So many thoughts, so many feelings, so many memories.
We finished our trip two weeks ago and only now I begin to process all the experiences this trip has imprinted upon me. Like a treasure covered in a fresh layer of mud, it is best to wait for it to dry before slowly chipping away at the edges to uncover what’s beneath.
When I first travelled – a month long solo train trip through Europe – I thought I would never forget anything that happened during these weeks. I really believed that. The experience was so intense, everything was so new, that I recorded everything. I would remember conversations with strangers word for word, weeks or even months later. Now, ten years later I barely remember which cities I went to, let alone where I stayed, or who I met. Oddly enough, there are completely random moments that still stick out: eating a really bad pizza while watching the sunset in Venice. Police on the street in Zagreb (but why? I don’t remember), taking a wrong tram in Athens. But the one most overwhelming memory of the whole trip that still remains ten years later is the feeling of independence, of not having to explain myself to anyone, of being able to do whatever I wanted, for the first time in my life.

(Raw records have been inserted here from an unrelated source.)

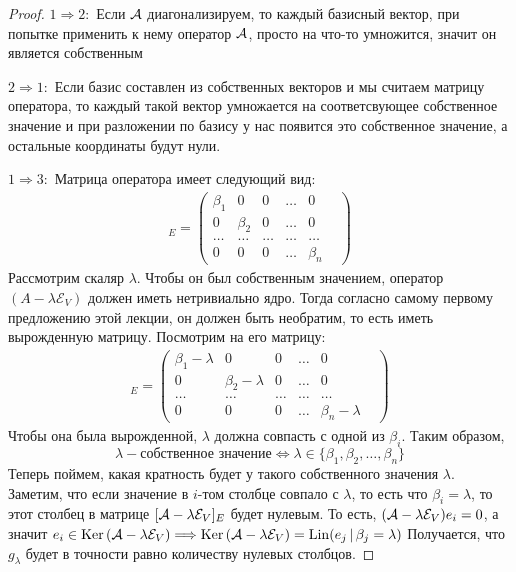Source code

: \begin{proof} \quad

    \quad$1 \Rightarrow 2:$ Если $\mathcal{A}$ диагонализируем, то каждый базисный вектор, при попытке применить к нему оператор $\mathcal{A}$, просто на что-то умножится, значит он является собственным
    
    \quad$2 \Rightarrow 1:$ Если базис составлен из собственных векторов и мы считаем матрицу оператора, то каждый такой вектор умножается на соответсвующее собственное значение и при разложении по базису у нас появится это собственное значение, а остальные координаты будут нули.

    \quad$1 \Rightarrow 3:$ Матрица оператора имеет следующий вид:
    \begin{gather*}
        [\A]_E = \begin{pmatrix}
            \beta_1 & 0 & 0 & \dots & 0 & \\
            0 & \beta_2 & 0 & \dots & 0 & \\
            \dots & \dots & \dots & \dots & \dots \\
            0 & 0 & 0 & \dots & \beta_n
        \end{pmatrix}
    \end{gather*}
    \quad Рассмотрим скаляр $\lambda$. 
    Чтобы он был собственным значением, оператор $(A - \lambda\mathcal{E}_V)$ должен иметь нетривиально ядро. 
    Тогда согласно самому первому предложению этой лекции, он должен быть необратим, то есть иметь вырожденную матрицу.
    Посмотрим на его матрицу:
    \begin{gather*}
        [\A - \lambda\mathcal{E}_V]_E = \begin{pmatrix}
            \beta_1 - \lambda & 0 & 0 & \dots & 0 & \\
            0 & \beta_2 - \lambda & 0 & \dots & 0 & \\
            \dots & \dots & \dots & \dots & \dots \\
            0 & 0 & 0 & \dots & \beta_n - \lambda
        \end{pmatrix}
    \end{gather*}
    \quad Чтобы она была вырожденной, $\lambda$ должна совпасть с одной из $\beta_i$. 
    Таким образом, \[ \lambda - \text{собственное значение} \Leftrightarrow \lambda \in \{\beta_1, \beta_2, \dots, \beta_n \}  \]
    \quad Теперь поймем, какая кратность будет у такого собственного значения $\lambda$.
    Заметим, что если значение в $i$-том столбце совпало с $\lambda$, то есть что $\beta_i = \lambda$, то этот столбец в матрице $[\mathcal{A} - \lambda\mathcal{E}_V]_E$ будет нулевым.
    То есть, $(\mathcal{A} - \lambda\mathcal{E}_V) e_i = 0$, а значит $e_i \in \operatorname{Ker} { (\mathcal{A} - \lambda\mathcal{E}_V) } \Longrightarrow \operatorname{Ker} { (\mathcal{A} - \lambda\mathcal{E}_V) } = \operatorname{Lin} (e_j \, | \, \beta_j = \lambda)$ 
    Получается, что $g_\lambda$ будет в точности равно количеству нулевых столбцов.


\end{proof}

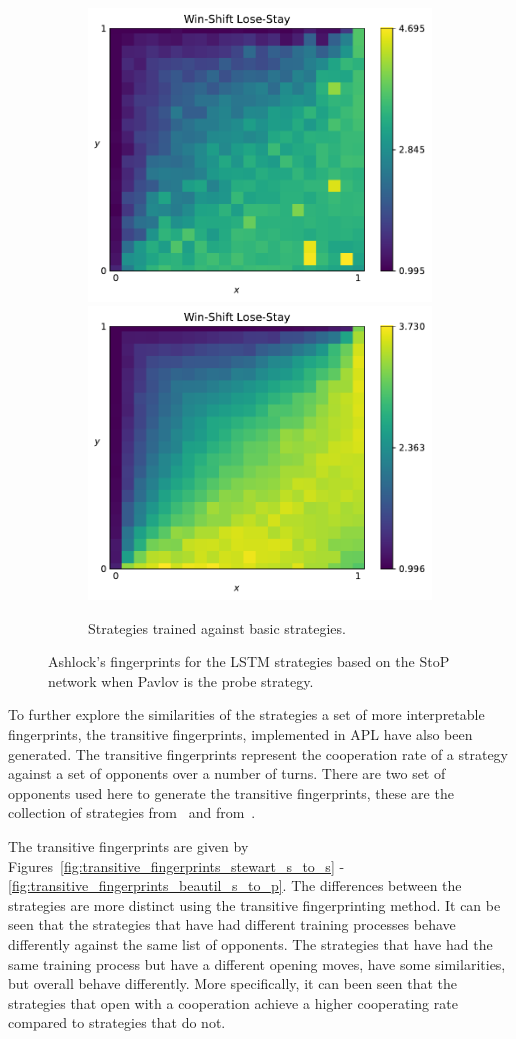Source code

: \begin{figure}[!htbp]
\begin{subfigure}{\textwidth}
        \includegraphics[width=.3\textwidth]{src/chapters/07/img/win_shift_lose_stay_basic_classification_1.pdf}
        \includegraphics[width=.3\textwidth]{src/chapters/07/img/win_shift_lose_stay_basic_classification_0_78.pdf}
        \caption{Strategies trained against basic strategies.}
    \end{subfigure}
    \caption{Ashlock's fingerprints for the LSTM strategies based on the StoP
    network when Pavlov is the probe strategy.}\label{fig:ashlock_fingerprints_pavlov_s_to_p}
\end{figure}

To further explore the similarities of the strategies a set of more
interpretable fingerprints, the transitive fingerprints, implemented in APL have
also been generated. The transitive fingerprints represent the cooperation rate
of a strategy against a set of opponents over a number of turns. There are two
set of opponents used here to generate the transitive fingerprints, these are
the collection of strategies from~\cite{Stewart2012} and
from~\cite{Beaufils1997}.

The transitive fingerprints are given by
Figures~\ref{fig:transitive_fingerprints_stewart_s_to_s}
-\ref{fig:transitive_fingerprints_beautil_s_to_p}. The differences between the
strategies are more distinct using the transitive fingerprinting method. It can
be seen that the strategies that have had different training processes behave
differently against the same list of opponents. The strategies that have had the
same training process but have a different opening moves, have some
similarities, but overall behave differently. More specifically, it can been
seen that the strategies that open with a cooperation achieve a higher
cooperating rate compared to strategies that do not.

It is impossible to predict which memories will stay, and which ones will be gone forever. Already things are starting to blur. Was that beautiful river campsite in Turkey or in Greece? Did we have that delicious meal in Italy or France? I am sure that, ten years from now, I will have a hard time retracing our route, and that half of the people we met will be forgotten. But I do hope that the one feeling that remains is the incredible sense of gratitude for the strangers that helped us, hosted us or just brightened our day. The realization that most people in the world are really good people. That there are people who care. That there’s always a way that things work out, or if they don’t, it is not that bad, really. Because we all need that.